CareFirst BlueCross BlueShield (CareFirst), one of the largest not-for-profit healthcare organizations in the nation, and Children’s National Hospital, a top-ranked children’s hospital located in Washington, D.C., announced a new alliance that’s taking a unique approach to help address the youth mental health crisis and improve health outcomes.

As part of this alliance, CareFirst has increased the reimbursement for preventive and mental health care for primary care providers who go through specialized mental health training focused on depression, suicide prevention, anxiety, ADHD and eating disorders. The training is offered through the Pediatric Health Network, the clinically integrated network of healthcare providers for Children’s National, to its more than 1,500 members including more than 700 primary care physicians.

In 2021, U.S. Surgeon General Dr. Vivek Murthy issued an advisory detailing an urgent youth mental health crisis. Unfortunately, access to pediatric mental health care is a national challenge, and for children and families, timely and effective support can be elusive. Empowering primary care providers with specialized training will help break down barriers and reshape care delivery.

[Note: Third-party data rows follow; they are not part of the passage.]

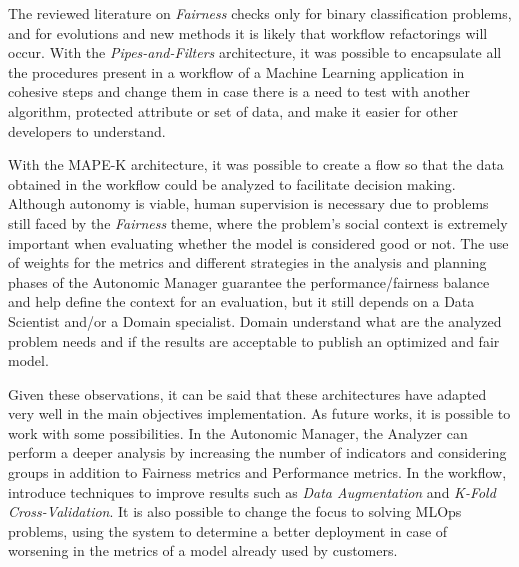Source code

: \documentclass[10pt,conference]{IEEEtran}
\begin{document}
The reviewed literature on \textit{Fairness} checks only for binary classification problems, and for evolutions and new methods it is likely that workflow refactorings will occur. With the \textit{Pipes-and-Filters} architecture, it was possible to encapsulate all the procedures present in a workflow of a Machine Learning application in cohesive steps and change them in case there is a need to test with another algorithm, protected attribute or set of data, and make it easier for other developers to understand.

With the MAPE-K architecture, it was possible to create a flow so that the data obtained in the workflow could be analyzed to facilitate decision making. Although autonomy is viable, human supervision is necessary due to problems still faced by the \textit{Fairness} theme, where the problem's social context is extremely important when evaluating whether the model is considered good or not. The use of weights for the metrics and different strategies in the analysis and planning phases of the Autonomic Manager guarantee the performance/fairness balance and help define the context for an evaluation, but it still depends on a Data Scientist and/or a Domain specialist. Domain understand what are the analyzed problem needs and if the results are acceptable to publish an optimized and fair model.

Given these observations, it can be said that these architectures have adapted very well in the main objectives implementation. As future works, it is possible to work with some possibilities. In the Autonomic Manager, the Analyzer can perform a deeper analysis by increasing the number of indicators and considering groups in addition to Fairness metrics and Performance metrics. In the workflow, introduce techniques to improve results such as \textit{Data Augmentation} and \textit{K-Fold Cross-Validation}. It is also possible to change the focus to solving MLOps problems, using the system to determine a better deployment in case of worsening in the metrics of a model already used by customers.



\end{document}
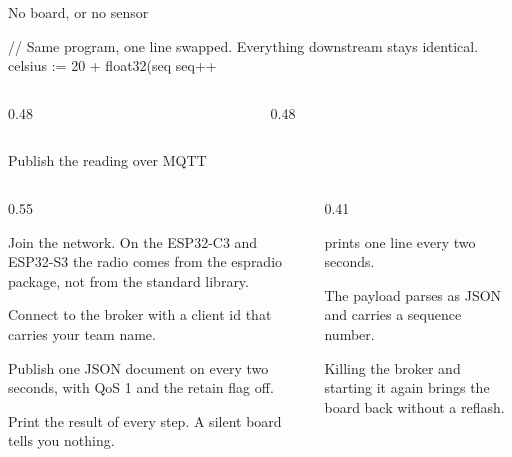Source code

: \documentclass[10pt,aspectratio=169,t]{beamer}
\begin{document}
\begin{frame}[embedded,fragile,eyebrow=Task I]{No board, or no sensor}
  \vskip 1mm
\begin{golang}
// Same program, one line swapped. Everything downstream stays identical.
celsius := 20 + float32(seq%
seq++
\end{golang}
  \vskip 2mm
  \begin{columns}[T]
    \begin{column}{0.48\textwidth}
    \end{column}
    \begin{column}{0.48\textwidth}
    \end{column}
  \end{columns}
  \vskip 3mm
\end{frame}

\begin{frame}[embedded,eyebrow=Task II]{Publish the reading over MQTT}
  \begin{columns}[T]
    \begin{column}{0.55\textwidth}
      \begin{steps}
        \item Join the network. On the ESP32-C3 and ESP32-S3 the radio comes from the espradio package, not from the standard library.
        \item Connect to the broker with a client id that carries your team name.
        \item Publish one JSON document on  every two seconds, with QoS 1 and the retain flag off.
        \item Print the result of every step. A silent board tells you nothing.
      \end{steps}
    \end{column}
    \begin{column}{0.41\textwidth}
      \begin{checklist}
        \item {} prints one line every two seconds.
        \item The payload parses as JSON and carries a sequence number.
        \item Killing the broker and starting it again brings the board back without a reflash.
      \end{checklist}
    \end{column}
  \end{columns}
\end{frame}
\end{document}
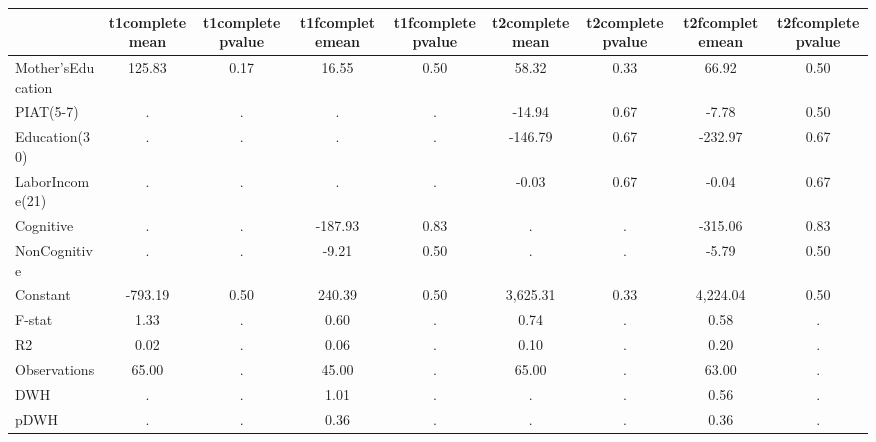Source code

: \begin{table}[htbp]
\begin{tabular}{lcccccccc} \hline \hline
 & t1completemean  & t1completepvalue  & t1fcompletemean  & t1fcompletepvalue  & t2completemean  & t2completepvalue  & t2fcompletemean  & t2fcompletepvalue  \\  \hline 
Mother'sEducation &       125.83 &         0.17 &        16.55 &         0.50 &        58.32 &         0.33 &        66.92 &         0.50 \\  
PIAT(5-7) &            . &            . &            . &            . &       -14.94 &         0.67 &        -7.78 &         0.50 \\  
Education(30) &            . &            . &            . &            . &      -146.79 &         0.67 &      -232.97 &         0.67 \\  
LaborIncome(21) &            . &            . &            . &            . &        -0.03 &         0.67 &        -0.04 &         0.67 \\  
Cognitive &            . &            . &      -187.93 &         0.83 &            . &            . &      -315.06 &         0.83 \\  
NonCognitive &            . &            . &        -9.21 &         0.50 &            . &            . &        -5.79 &         0.50 \\  
Constant &      -793.19 &         0.50 &       240.39 &         0.50 &     3,625.31 &         0.33 &     4,224.04 &         0.50 \\  
F-stat &         1.33 &            . &         0.60 &            . &         0.74 &            . &         0.58 &            . \\  
R2 &         0.02 &            . &         0.06 &            . &         0.10 &            . &         0.20 &            . \\  
Observations &        65.00 &            . &        45.00 &            . &        65.00 &            . &        63.00 &            . \\  
DWH &            . &            . &         1.01 &            . &            . &            . &         0.56 &            . \\  
pDWH &            . &            . &         0.36 &            . &            . &            . &         0.36 &            . \\  
\hline \hline \end{tabular}
\end{table}
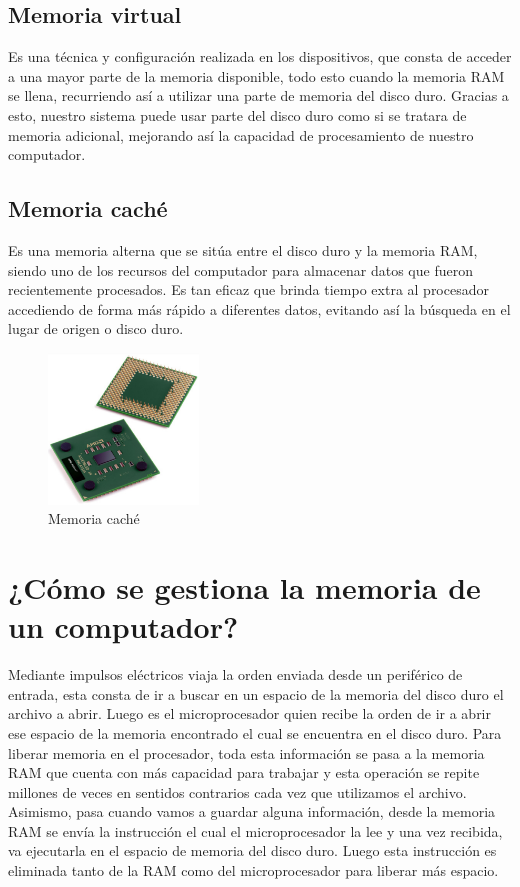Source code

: \documentclass{article}
\begin{document}
\subsection{Memoria virtual}
Es una técnica y configuración realizada en los dispositivos, que consta de acceder a una mayor parte de la memoria disponible, todo esto cuando la memoria RAM se llena, recurriendo así a utilizar una parte de memoria del disco duro. Gracias a esto, nuestro sistema puede usar parte del disco duro como si se tratara de memoria adicional, mejorando así la capacidad de procesamiento de nuestro computador. \cite{memoriavirtual}

\subsection{Memoria caché}
Es una memoria alterna que se sitúa entre el disco duro y la memoria RAM, siendo uno de los recursos del computador para almacenar datos que fueron recientemente procesados. Es tan eficaz que brinda tiempo extra al procesador accediendo de forma más rápido a diferentes datos, evitando así la búsqueda en el lugar de origen o disco duro. \cite{velocidad}

\begin{figure}[h]
\includegraphics[width=4cm]{cache.PNG}
\centering
\caption{Memoria caché}
\end{figure}

\section{¿Cómo se gestiona la memoria de un computador?}
Mediante impulsos eléctricos viaja la orden enviada desde un periférico de entrada, esta consta de ir a buscar en un espacio de la memoria del disco duro el archivo a abrir. Luego es el microprocesador quien recibe la orden de ir a abrir ese espacio de la memoria encontrado el cual se encuentra en el disco duro. Para liberar memoria en el procesador, toda esta información se pasa a la memoria RAM que cuenta con más capacidad para trabajar y esta operación se repite millones de veces en sentidos contrarios cada vez que utilizamos el archivo. Asimismo, pasa cuando vamos a guardar alguna información, desde la memoria RAM se envía la instrucción el cual el microprocesador la lee y una vez recibida, va ejecutarla en el espacio de memoria del disco duro. Luego esta instrucción es eliminada tanto de la RAM como del microprocesador para liberar más espacio. \cite{gestion}
\end{document}
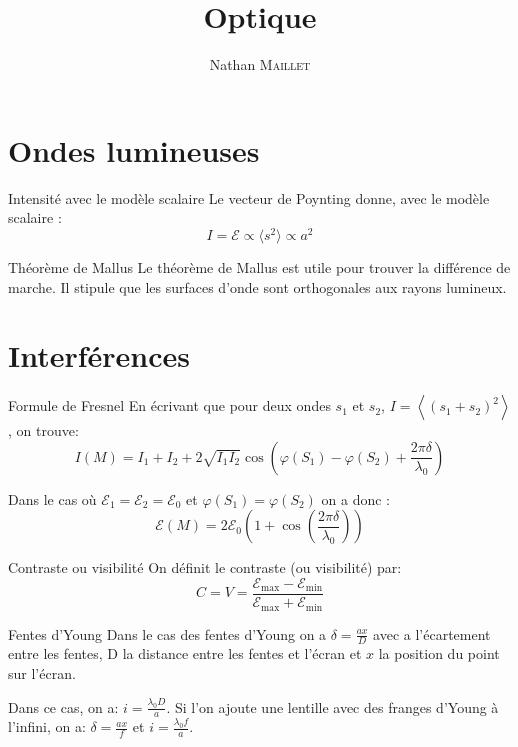 \documentclass[french, a4paper, 11pt, twocolumn]{article}
\title{Optique}
\author{Nathan \textsc{Maillet}}
\date{}
\newcommand{\po}{\left(}         %
\newcommand{\pf}{\right)}        %
\newcommand{\pof}[1]{\po #1 \pf} %
\begin{document}
\maketitle

\section{Ondes lumineuses}
\begin{cadre}{Intensité avec le modèle scalaire}
  Le vecteur de Poynting donne, avec le modèle scalaire :
  \[I=\mathcal{E}\propto \langle s^2\rangle \propto a^2\]
\end{cadre}

\begin{cadre}{Théorème de Mallus}
  Le théorème de Mallus est utile pour trouver la différence de marche.
  Il stipule que les surfaces d'onde sont orthogonales aux rayons lumineux.
\end{cadre}

\section{Interférences}
\begin{cadre}{Formule de Fresnel}
  En écrivant que pour deux ondes \(s_1\) et \(s_2\), \(I=\left\langle(s_1+s_2)^2\right\rangle\), on trouve:
  \[I(M)=I_1+I_2+2\sqrt{I_1I_2}\cos\left(\varphi(S_1)-\varphi(S_2)+\frac{2\pi \delta}{\lambda_0}\right)\]

  \tcblower
  Dans le cas où \(\mathcal{E}_1=\mathcal{E}_2=\mathcal{E}_0\) et \(\varphi(S_1)=\varphi(S_2)\) on a donc :
  \[\mathcal{E}(M)=2\mathcal{E}_0\pof{1+\cos\pof{\frac{2\pi \delta}{\lambda_0}}}\]
\end{cadre}

\begin{cadre}{Contraste ou visibilité}
  On définit le contraste (ou visibilité) par:
  \[C=V=\dfrac{\mathcal{E_{\mathrm{max}}-E_{\mathrm{min}}}}{\mathcal{E_{\mathrm{max}}+E_{\mathrm{min}}}}\]
\end{cadre}

\begin{cadre}{Fentes d'Young}
  Dans le cas des fentes d'Young on a \(\delta=\frac{ax}{D}\) avec a l'écartement entre les fentes, D la distance entre
  les fentes et l'écran et \(x\) la position du point sur l'écran.

  Dans ce cas, on a: \(i=\frac{\lambda_0D}{a}\).
  Si l'on ajoute une lentille avec des franges d'Young à l'infini, on a: \(\delta=\frac{ax}{f}\) et \(i=\frac{\lambda_0f}{a}\).
\end{cadre}
\end{document}
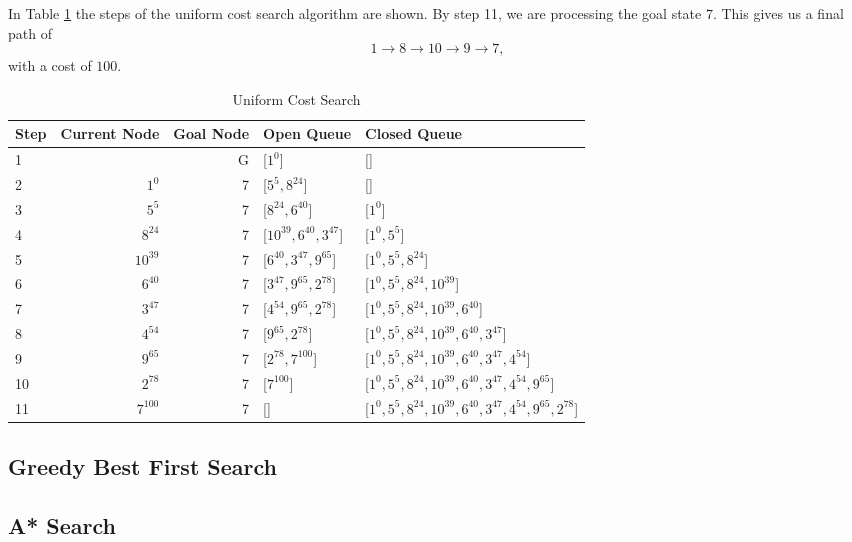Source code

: \documentclass{article}
\begin{document}
    In Table \ref{tab:ucs5} the steps of the uniform cost search algorithm are shown. 
    By step 11, we are processing the goal state $7$. This gives us a final path of
    \begin{equation}
        1 \rightarrow 8 \rightarrow 10 \rightarrow 9 \rightarrow 7,
    \end{equation}
    with a cost of $100$.

    \begin{table}[!htp]\centering
        \caption{Uniform Cost Search}\label{tab:ucs5}
        \scriptsize
        \begin{tabular}{lrrll}\toprule
        Step &Current Node &Goal Node & Open Queue &Closed Queue  \\\midrule
        1&  &G &[$1^{0}$] &[] \\
        2& $1^{0}$ &7 &[$5^{5}, 8^{24}$] &[] \\
        3& $5^{5}$ &7 &[$8^{24}, 6^{40}$] &[$1^{0}$] \\
        4& $8^{24}$ &7 &[$10^{39}, 6^{40}, 3^{47} $] &[$1^{0}, 5^{5}$] \\
        5& $10^{39}$ &7 &[$6^{40}, 3^{47}, 9^{65} $] &[$1^{0}, 5^{5}, 8^{24}$] \\
        6& $6^{40}$ &7 &[$3^{47}, 9^{65}, 2^{78}$] &[$1^{0}, 5^{5}, 8^{24}, 10^{39}$] \\
        7& $3^{47}$ &7 &[$4^{54}, 9^{65}, 2^{78}$] &[$1^{0}, 5^{5}, 8^{24}, 10^{39}, 6^{40}$] \\
        8& $4^{54}$ &7 &[$9^{65}, 2^{78}$] &[$1^{0}, 5^{5}, 8^{24}, 10^{39}, 6^{40}, 3^{47}$] \\
        9& $9^{65}$ &7 &[$2^{78}, 7^{100}$] &[$1^{0}, 5^{5}, 8^{24}, 10^{39}, 6^{40}, 3^{47}, 4^{54}$] \\
        10& $2^{78}$ &7 &[$7^{100}$] &[$1^{0}, 5^{5}, 8^{24}, 10^{39}, 6^{40}, 3^{47}, 4^{54}, 9^{65}$] \\
        11& $7^{100}$ &7 &[] &[$1^{0}, 5^{5}, 8^{24}, 10^{39}, 6^{40}, 3^{47}, 4^{54}, 9^{65}, 2^{78}$] \\
        \end{tabular}
    \end{table}

\subsection{Greedy Best First Search}


\subsection{A* Search}
\end{document}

“Providers face challenges due to limited resources and insufficient support in addressing pediatric mental health needs. CareFirst’s commitment to increasing reimbursement for mental health care underscores the integral role of primary care providers in this space,” says Nathaniel Beers, M.D., executive vice president for Community and Population Health for Children’s National Hospital. “With these trainings, our providers gain the knowledge, tools and confidence to handle sensitive conversations, offer vital support and make informed referrals when needed.”

The alliance executes a value-based care payment model for the Children’s National network of community physicians, enhancing benefits to offer more value to physicians and patients while aiming to drive improved outcomes, patient experience and coordination in care. By embedding mental health care within the familiar confines of primary care settings, this initiative ensures children receive timely interventions in an environment they trust.

This work to improve access to mental health services is just one part of the broader unique payer-provider alliance between CareFirst and Children’s National to address healthcare disparities and social determinants of health. Targeted pediatric interventions are set upon three pillars:

  • Value-based care
  • Community health initiatives
  • Member benefit enhancements

Each pillar is delivered and informed by experts from both organizations with distinct tactics and funding designed for three key priority health conditions:

  • Behavioral and mental health
  • Diabetes
  • Infant mortality

“As the lines continue to blur between payers and providers, with vertical integration and the reimbursement shift from volume to value, insurers and hospitals need to continue to evolve their relationships with each other,” said Brian Wheeler, executive vice president of Health Services for CareFirst. “This model aims to address the need for affordable healthcare, employing a patient-centric approach that encourages seamless treatment for the patient and provider.”

The next major program in development is focused on improving diabetes care through early diagnosis to lessen vulnerability and severity and improve long-term positive health outcomes.

Community health initiatives will continue to be developed through the Children’s National Child Health Advocacy Institute and Community Health programs with the support of CareFirst’s philanthropic efforts.